[Collected data]
════════

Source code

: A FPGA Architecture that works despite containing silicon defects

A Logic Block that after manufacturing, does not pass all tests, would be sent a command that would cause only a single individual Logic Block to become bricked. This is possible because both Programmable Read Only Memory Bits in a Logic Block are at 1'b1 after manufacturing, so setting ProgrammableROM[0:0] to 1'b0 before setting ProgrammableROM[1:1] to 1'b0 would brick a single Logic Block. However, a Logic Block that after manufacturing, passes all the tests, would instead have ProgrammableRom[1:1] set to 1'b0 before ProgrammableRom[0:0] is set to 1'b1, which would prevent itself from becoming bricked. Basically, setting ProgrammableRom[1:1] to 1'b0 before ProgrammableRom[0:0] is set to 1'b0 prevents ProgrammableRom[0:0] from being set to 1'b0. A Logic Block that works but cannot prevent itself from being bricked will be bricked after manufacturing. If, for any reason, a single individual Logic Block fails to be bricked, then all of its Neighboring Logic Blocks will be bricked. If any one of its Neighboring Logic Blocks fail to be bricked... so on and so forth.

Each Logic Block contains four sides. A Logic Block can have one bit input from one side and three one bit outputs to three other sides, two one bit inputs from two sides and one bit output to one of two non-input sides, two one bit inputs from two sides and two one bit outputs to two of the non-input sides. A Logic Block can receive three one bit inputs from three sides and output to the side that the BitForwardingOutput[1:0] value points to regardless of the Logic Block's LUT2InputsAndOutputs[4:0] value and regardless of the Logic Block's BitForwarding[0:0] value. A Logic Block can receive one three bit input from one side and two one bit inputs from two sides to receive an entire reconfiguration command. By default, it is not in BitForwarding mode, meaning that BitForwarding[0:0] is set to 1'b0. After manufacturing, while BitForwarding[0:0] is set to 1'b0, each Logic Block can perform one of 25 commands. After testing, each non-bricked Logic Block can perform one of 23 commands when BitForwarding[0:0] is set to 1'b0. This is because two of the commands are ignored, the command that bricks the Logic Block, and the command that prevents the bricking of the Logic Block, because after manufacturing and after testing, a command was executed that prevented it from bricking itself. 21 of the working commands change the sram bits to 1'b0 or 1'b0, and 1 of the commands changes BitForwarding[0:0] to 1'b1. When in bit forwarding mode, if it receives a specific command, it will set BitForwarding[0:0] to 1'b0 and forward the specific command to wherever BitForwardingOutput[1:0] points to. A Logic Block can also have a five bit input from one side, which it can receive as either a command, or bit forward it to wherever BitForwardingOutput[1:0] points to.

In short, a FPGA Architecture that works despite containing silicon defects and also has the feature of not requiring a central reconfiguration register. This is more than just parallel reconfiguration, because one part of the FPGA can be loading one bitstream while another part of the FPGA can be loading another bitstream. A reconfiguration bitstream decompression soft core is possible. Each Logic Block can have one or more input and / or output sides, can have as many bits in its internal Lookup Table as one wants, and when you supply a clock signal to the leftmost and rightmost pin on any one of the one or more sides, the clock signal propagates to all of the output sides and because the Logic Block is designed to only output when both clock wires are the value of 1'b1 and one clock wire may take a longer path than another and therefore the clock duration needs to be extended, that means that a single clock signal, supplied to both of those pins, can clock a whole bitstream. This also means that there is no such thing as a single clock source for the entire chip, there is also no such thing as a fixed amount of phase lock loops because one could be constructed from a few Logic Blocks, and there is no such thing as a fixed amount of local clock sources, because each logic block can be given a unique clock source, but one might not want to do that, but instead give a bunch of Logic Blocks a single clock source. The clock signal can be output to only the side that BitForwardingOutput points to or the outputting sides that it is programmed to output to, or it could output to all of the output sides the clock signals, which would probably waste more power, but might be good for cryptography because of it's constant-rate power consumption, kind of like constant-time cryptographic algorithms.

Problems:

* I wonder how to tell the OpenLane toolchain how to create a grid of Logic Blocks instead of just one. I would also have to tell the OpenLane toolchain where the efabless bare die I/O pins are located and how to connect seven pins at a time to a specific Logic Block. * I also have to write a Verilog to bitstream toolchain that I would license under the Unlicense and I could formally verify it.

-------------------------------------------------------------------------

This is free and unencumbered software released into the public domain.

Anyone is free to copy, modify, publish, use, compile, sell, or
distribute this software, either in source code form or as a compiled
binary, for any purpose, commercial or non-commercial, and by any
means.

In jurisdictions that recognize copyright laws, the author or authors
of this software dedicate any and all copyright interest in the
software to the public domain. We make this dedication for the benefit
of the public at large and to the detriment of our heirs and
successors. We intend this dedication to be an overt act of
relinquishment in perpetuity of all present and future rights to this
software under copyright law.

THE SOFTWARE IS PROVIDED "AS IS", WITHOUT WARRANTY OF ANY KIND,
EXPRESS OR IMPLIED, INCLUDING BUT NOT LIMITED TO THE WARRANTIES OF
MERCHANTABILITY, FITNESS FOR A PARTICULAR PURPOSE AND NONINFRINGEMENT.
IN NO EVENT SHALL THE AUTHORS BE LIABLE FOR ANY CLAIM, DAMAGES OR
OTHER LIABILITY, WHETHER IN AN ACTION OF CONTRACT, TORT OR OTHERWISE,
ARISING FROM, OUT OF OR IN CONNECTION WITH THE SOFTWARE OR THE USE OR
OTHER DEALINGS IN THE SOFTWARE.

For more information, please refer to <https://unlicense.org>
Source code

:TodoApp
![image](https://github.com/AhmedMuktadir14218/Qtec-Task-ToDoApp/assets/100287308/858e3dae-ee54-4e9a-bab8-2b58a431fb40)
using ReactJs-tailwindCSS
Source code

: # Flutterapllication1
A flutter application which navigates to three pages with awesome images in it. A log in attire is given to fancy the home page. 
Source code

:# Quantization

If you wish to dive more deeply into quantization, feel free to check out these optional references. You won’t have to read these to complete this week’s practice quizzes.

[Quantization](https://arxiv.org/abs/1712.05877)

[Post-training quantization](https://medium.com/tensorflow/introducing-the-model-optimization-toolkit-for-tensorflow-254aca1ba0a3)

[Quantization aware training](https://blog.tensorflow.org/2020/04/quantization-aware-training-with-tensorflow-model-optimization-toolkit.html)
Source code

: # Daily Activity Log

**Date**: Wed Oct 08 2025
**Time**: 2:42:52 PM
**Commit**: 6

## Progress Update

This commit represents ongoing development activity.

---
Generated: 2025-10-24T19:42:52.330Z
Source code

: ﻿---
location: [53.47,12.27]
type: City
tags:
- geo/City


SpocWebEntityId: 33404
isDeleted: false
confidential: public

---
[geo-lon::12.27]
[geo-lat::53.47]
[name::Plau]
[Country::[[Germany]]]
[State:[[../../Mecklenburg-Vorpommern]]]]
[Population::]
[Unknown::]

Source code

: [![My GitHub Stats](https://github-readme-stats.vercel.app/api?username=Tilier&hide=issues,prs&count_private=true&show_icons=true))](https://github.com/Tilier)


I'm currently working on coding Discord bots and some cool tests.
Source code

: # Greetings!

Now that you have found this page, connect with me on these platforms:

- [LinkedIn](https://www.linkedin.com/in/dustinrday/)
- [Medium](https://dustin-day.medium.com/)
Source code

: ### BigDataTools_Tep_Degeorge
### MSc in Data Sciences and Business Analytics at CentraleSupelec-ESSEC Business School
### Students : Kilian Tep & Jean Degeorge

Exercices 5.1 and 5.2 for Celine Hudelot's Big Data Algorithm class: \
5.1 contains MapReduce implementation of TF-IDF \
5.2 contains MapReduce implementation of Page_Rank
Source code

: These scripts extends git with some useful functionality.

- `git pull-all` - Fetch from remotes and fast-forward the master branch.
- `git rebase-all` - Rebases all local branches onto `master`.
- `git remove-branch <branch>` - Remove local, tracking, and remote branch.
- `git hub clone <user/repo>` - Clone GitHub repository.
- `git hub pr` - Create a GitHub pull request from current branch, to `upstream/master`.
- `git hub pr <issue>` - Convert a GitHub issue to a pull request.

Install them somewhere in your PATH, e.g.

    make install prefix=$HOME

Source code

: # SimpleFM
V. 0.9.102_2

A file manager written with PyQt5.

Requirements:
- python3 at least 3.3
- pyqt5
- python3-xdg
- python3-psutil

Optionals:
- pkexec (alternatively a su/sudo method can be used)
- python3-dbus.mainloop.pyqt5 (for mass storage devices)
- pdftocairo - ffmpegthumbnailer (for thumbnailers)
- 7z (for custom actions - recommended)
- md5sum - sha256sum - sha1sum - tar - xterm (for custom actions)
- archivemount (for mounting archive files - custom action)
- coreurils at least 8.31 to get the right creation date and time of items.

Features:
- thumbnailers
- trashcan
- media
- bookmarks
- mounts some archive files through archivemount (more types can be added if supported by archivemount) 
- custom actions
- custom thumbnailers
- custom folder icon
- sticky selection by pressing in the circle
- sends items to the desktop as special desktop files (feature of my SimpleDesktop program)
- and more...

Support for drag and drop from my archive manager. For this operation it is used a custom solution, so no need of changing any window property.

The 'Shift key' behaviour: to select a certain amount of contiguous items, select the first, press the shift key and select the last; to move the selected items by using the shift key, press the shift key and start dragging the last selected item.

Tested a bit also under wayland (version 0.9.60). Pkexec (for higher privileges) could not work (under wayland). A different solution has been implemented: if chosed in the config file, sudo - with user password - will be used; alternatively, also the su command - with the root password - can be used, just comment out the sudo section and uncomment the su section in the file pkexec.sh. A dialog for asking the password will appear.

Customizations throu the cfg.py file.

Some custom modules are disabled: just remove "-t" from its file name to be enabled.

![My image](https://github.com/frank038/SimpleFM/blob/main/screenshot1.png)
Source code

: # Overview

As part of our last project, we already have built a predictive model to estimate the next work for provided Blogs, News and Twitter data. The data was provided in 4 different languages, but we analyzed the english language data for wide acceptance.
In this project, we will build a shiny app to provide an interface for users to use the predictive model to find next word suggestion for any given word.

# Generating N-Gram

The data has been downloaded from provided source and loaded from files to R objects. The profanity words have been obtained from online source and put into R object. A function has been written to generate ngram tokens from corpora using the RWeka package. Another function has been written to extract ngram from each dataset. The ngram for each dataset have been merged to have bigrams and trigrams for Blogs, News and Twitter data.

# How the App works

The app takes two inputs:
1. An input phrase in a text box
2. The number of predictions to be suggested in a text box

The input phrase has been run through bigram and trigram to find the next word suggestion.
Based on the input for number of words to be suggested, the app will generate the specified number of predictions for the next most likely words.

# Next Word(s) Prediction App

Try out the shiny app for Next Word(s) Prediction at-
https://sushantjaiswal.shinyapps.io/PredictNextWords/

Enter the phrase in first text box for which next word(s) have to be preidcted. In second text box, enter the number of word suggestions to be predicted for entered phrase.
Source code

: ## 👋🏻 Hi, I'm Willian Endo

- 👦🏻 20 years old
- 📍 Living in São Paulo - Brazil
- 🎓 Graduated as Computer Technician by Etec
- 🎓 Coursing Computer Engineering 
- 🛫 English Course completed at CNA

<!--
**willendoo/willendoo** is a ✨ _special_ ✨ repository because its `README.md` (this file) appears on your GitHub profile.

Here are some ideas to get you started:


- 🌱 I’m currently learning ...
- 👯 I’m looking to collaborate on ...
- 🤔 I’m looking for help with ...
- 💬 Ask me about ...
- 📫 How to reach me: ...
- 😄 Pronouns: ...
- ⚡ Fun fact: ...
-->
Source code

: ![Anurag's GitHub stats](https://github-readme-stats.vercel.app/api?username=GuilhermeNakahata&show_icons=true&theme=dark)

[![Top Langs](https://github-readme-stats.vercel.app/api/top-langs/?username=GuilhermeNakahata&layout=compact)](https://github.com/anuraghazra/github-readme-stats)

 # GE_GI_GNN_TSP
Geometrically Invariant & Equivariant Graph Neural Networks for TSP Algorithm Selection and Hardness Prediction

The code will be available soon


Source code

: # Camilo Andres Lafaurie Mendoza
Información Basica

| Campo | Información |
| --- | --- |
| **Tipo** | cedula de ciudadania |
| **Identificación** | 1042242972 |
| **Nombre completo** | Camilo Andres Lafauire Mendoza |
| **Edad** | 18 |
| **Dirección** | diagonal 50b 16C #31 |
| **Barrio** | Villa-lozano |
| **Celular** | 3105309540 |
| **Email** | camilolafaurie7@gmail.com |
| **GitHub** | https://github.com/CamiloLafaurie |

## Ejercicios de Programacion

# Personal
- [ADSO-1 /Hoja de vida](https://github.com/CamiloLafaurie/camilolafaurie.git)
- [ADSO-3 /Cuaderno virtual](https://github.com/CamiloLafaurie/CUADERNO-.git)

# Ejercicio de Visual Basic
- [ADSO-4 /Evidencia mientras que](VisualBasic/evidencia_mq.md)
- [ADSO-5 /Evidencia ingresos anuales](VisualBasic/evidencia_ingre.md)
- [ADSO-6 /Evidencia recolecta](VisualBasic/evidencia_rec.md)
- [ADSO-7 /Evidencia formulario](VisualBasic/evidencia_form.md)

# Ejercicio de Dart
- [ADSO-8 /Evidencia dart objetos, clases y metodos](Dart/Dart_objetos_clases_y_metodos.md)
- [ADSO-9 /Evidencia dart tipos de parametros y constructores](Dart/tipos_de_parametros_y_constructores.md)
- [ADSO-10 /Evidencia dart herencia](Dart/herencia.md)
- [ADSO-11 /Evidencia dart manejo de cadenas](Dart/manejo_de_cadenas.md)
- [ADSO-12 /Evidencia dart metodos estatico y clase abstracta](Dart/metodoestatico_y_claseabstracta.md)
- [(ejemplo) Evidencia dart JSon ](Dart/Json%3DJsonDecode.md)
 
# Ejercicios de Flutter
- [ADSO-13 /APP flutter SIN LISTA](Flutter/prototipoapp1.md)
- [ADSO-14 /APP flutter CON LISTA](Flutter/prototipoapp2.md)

════════

--- What the task requires ---
Write out, from the lines above, only those from the line with "- [ADSO-1 /Hoja" to the line with "# Ejercicio de Dart", exactly as given, including the first and the last.

--- Answer to this problem ---
- [ADSO-1 /Hoja de vida](https://github.com/CamiloLafaurie/camilolafaurie.git)
- [ADSO-3 /Cuaderno virtual](https://github.com/CamiloLafaurie/CUADERNO-.git)

# Ejercicio de Visual Basic
- [ADSO-4 /Evidencia mientras que](VisualBasic/evidencia_mq.md)
- [ADSO-5 /Evidencia ingresos anuales](VisualBasic/evidencia_ingre.md)
- [ADSO-6 /Evidencia recolecta](VisualBasic/evidencia_rec.md)
- [ADSO-7 /Evidencia formulario](VisualBasic/evidencia_form.md)

# Ejercicio de Dart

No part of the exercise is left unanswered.